Considering that you're trying to do a fuzzy search on a list of school names, I don't think you want to go for traditional string similarity like Levenshtein distance. My assumption is that you're taking a user's input (either keyboard input or spoken over the phone), and you want to quickly find the matching school.
Distance metrics tell you how similar two strings are based on substitutions, deletions, and insertions. But those algorithms don't really tell you anything about how similar the strings are as words in a human language.
Consider, for example, the words "smith," "smythe," and "smote". I can go from "smythe" to "smith" in two steps:
smythe -> smithe -> smith
And from "smote" to "smith" in two steps:
smote -> smite -> smith
So the two have the same distance as strings, but as words, they're significantly different. If somebody told you (spoken language) that he was looking for "Symthe College," you'd almost certainly say, "Oh, I think you mean Smith." But if somebody said "Smote College," you wouldn't have any idea what he was talking about.
What you need is a phonetic algorithm like Soundex or Metaphone. Basically, those algorithms break a word down into phonemes and create a representation of how the word is pronounced in spoken language. You can then compare the result against a known list of words to find a match.
Such a system would be much faster than using a distance metric. Consider that with a distance metric, you need to compare the user's input with every word in your list to obtain the distance. That is computationally expensive and the results, as I demonstrated with "smith" and "smote" can be laughably bad.
Using a phonetic algorithm, you create the phoneme representation of each of your known words and place it in a dictionary (a hash map or possibly a trie). That's a one-time startup cost. Then, whenever the user inputs a search term, you create the phoneme representation of his input and look it up in your dictionary. That is a lot faster and produces much better results.
Consider also that when people misspell proper names, they almost always get the first letter right, and more often than not pronouncing the misspelling sounds like the actual word they were trying to spell. If that's the case, then the phonetic algorithms are definitely the way to go.
I wrote an article about how I implemented a fuzzy search:
https://medium.com/#Srekel/implementing-a-fuzzy-search-algorithm-for-the-debuginator-cacc349e6c55
The implementation is in Github and is in the public domain, so feel free to have a look.
https://github.com/Srekel/the-debuginator/blob/master/the_debuginator.h#L1856
The basics of it is: Split all strings you'll be searching for into parts. So if you have paths, then "C:\documents\lol.txt" is maybe "C", "documents", "lol", "txt".
Ensure you lowercase these strings to ensure that you it's case insensitive. (Maybe only do it if the search string is all-lowercase).
Then match your search string against this. In my case I want to match it regardless of order, so "loldoc" would still match the above path even though "lol" comes after "doc".

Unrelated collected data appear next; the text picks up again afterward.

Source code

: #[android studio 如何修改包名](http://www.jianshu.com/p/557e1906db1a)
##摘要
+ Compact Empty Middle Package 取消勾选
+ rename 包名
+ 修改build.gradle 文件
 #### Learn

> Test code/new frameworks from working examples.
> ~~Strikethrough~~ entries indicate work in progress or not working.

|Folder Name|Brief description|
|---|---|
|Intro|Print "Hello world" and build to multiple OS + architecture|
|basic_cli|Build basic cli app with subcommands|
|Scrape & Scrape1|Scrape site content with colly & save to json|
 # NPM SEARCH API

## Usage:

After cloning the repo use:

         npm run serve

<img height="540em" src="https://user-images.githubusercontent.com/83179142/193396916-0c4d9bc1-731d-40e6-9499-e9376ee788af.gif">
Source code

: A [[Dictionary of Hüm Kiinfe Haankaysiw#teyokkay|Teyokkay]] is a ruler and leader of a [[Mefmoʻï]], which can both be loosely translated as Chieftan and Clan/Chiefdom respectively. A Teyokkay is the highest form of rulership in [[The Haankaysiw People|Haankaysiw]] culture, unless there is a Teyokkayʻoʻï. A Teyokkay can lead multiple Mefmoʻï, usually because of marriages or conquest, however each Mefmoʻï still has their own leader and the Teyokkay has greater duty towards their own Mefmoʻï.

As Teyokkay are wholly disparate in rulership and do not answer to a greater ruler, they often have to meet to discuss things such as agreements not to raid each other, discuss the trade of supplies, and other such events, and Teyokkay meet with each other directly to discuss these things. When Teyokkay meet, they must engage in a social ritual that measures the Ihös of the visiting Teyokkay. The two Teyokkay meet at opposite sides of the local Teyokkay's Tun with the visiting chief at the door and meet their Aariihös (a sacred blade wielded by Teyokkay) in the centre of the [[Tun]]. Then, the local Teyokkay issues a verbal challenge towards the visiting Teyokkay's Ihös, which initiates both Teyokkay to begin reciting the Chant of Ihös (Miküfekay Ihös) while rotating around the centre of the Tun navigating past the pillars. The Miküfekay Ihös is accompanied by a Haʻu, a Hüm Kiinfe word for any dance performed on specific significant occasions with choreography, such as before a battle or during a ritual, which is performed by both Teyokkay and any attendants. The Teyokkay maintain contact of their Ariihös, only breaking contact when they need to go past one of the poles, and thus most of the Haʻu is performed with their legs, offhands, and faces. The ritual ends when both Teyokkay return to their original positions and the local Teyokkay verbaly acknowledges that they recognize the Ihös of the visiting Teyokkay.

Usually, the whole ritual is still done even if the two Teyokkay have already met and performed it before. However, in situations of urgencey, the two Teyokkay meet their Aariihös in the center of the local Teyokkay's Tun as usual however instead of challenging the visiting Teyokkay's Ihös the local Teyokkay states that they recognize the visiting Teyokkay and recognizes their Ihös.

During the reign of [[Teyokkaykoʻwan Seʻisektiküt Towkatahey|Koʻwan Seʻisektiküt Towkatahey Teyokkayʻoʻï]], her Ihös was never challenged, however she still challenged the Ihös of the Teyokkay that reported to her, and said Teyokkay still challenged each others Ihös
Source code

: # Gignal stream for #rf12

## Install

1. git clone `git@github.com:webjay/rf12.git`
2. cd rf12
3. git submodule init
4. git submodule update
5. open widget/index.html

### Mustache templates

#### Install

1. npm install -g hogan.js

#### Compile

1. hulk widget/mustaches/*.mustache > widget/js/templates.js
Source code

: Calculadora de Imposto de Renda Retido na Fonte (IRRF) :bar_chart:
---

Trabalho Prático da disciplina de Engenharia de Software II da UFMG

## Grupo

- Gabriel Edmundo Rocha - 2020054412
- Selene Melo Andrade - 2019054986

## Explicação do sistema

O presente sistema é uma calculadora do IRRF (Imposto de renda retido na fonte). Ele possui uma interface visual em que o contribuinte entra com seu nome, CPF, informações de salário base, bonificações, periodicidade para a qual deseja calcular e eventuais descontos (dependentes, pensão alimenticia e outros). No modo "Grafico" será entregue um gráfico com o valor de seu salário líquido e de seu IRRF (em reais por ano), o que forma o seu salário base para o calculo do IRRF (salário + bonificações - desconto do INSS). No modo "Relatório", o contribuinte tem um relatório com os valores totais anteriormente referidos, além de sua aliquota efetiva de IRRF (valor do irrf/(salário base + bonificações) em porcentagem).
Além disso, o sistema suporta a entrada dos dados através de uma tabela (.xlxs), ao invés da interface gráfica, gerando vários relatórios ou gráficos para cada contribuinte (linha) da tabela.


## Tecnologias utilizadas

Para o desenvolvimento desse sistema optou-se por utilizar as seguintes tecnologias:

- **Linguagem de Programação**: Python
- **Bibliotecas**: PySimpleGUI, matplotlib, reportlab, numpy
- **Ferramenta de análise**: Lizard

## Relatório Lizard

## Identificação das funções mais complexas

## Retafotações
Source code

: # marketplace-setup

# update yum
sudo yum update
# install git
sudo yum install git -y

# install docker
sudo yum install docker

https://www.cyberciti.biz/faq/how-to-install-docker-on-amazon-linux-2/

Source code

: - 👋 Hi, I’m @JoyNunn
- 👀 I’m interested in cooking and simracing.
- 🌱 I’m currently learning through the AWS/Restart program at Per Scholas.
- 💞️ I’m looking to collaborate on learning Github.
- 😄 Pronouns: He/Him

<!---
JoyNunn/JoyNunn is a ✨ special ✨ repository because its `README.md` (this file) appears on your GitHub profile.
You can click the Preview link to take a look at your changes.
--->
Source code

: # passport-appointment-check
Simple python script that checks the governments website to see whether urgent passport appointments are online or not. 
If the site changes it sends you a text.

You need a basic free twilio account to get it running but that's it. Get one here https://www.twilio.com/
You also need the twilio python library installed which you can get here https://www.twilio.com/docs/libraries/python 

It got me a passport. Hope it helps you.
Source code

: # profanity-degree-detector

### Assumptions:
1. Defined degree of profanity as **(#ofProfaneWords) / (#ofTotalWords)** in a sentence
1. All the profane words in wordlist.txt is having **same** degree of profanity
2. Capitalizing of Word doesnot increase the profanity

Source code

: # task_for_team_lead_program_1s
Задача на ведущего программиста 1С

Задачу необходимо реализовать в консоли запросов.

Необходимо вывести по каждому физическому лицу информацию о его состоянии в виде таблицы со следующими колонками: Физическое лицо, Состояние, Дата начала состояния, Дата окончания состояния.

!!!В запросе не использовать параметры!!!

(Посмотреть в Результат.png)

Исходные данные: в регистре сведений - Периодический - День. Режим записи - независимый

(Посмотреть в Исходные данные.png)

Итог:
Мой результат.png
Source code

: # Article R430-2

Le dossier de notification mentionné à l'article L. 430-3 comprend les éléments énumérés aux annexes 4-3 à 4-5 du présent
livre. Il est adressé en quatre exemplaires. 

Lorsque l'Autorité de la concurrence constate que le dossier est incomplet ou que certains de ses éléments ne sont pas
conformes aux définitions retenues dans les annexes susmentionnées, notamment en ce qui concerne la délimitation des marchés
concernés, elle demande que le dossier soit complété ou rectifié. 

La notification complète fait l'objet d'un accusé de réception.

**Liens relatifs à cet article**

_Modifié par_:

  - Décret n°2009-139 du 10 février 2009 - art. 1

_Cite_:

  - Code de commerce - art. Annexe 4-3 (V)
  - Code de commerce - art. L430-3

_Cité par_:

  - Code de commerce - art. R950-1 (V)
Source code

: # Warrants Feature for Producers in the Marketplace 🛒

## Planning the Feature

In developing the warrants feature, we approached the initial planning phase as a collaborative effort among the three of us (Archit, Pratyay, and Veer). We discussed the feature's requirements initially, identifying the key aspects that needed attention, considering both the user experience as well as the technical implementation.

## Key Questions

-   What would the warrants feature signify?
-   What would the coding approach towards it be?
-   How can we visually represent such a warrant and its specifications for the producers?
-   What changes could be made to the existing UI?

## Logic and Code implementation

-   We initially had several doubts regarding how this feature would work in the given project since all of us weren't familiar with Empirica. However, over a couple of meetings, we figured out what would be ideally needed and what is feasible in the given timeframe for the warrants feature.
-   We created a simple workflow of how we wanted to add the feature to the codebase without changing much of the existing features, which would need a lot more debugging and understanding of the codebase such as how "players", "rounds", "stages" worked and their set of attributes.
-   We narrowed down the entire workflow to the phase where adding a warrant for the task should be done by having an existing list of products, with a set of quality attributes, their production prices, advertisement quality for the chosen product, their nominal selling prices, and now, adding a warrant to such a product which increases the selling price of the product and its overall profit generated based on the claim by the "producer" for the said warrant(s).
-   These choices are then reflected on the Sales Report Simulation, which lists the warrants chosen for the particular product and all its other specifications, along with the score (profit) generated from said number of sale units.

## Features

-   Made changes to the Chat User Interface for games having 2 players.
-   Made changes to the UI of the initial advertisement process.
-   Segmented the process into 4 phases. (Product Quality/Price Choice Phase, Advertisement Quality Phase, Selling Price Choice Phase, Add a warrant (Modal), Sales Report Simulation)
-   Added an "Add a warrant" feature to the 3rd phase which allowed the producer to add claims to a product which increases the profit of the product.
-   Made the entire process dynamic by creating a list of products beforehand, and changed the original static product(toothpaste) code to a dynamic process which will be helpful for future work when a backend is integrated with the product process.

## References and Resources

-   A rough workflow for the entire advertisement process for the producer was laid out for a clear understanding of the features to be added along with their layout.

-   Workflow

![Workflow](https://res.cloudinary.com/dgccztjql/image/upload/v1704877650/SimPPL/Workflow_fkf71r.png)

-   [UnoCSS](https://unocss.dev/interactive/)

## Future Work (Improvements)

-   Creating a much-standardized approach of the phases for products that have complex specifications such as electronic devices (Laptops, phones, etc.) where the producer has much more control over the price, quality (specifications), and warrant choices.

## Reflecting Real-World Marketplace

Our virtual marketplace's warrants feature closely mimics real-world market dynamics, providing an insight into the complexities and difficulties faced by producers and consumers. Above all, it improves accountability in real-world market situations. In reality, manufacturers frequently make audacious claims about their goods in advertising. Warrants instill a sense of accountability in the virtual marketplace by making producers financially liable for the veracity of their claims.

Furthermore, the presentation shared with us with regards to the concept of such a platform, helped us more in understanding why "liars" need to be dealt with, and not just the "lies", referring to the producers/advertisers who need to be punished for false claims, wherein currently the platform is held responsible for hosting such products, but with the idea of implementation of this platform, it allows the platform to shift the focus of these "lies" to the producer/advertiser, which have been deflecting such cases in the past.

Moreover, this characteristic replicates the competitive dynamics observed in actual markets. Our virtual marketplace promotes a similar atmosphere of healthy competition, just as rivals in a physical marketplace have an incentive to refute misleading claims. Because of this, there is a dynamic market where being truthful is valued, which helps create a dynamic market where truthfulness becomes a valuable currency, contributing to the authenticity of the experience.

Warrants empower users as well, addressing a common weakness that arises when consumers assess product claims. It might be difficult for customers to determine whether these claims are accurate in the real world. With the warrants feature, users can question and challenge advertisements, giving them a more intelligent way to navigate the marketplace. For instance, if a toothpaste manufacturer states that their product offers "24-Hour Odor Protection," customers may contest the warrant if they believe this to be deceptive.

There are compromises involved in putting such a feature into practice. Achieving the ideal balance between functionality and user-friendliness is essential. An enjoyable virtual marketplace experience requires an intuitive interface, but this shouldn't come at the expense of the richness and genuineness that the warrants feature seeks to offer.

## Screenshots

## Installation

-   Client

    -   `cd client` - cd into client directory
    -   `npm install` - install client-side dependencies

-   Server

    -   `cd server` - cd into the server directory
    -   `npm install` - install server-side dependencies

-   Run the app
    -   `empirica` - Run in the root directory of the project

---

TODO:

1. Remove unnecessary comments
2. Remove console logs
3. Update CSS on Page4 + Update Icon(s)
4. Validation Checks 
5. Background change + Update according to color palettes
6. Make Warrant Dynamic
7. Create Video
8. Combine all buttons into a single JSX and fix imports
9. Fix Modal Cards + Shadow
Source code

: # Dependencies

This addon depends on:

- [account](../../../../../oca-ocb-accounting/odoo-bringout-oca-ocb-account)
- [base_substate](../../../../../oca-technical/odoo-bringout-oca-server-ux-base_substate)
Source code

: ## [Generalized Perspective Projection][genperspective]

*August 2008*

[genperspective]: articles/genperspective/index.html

The matching needs to have some scoring to be good. The most important part I think is consecutive matching, so the more characters directly after one another that match, the better. So "doc" is better than "dcm".
Then you'll likely want to give extra score for a match that's at the start of a part. So you get more points for "doc" than "ocu".
In my case I also give more points for matching the end of a part.
And finally, you may want to consider giving extra points for matching the last part(s). This makes it so that matching the file name/ending scores higher than the folders leading up to it.
You're confusing fuzzy search algorithms with implementation: a fuzzy search of a word may return 400 results of all the words that have Levenshtein distance of, say, 2. But, to the user you have to display only the top 5-10.
Implementation-wise, you'll pre-process all the words in the dictionary and save the results into a DB. The popular words (and their fuzzy-likes) will be saved into cache-layer - so you won't have to hit the DB for every request.
You may add an AI layer that will add the most common spelling mistakes and add them to the DB. And etc.
A simple algorithm for "a kind of fuzzy search"
To be honest, in some cases, fuzzy search is mostly useless and I think that a simpler algorithm can improve the search result while providing the feeling that we are still performing a fuzzy search.
Here is my use case: Filtering down a list of countries using "Fuzzy search".
The list I was working with had two countries starting with Z: Zambia and Zimbabwe.
I was using Fusejs.
In this case, when entering the needle "zam", the result set was having 19 matches and the most relevant one for any human (Zambia) at the bottom of the list. And most of the other countries in the result did not even have the letter z in their name.
This was for a mobile app where you can pick a country from a list. It was supposed to be much like when you have to pick a contact from the phone's contacts. You can filter the contact list by entering some term in the search box.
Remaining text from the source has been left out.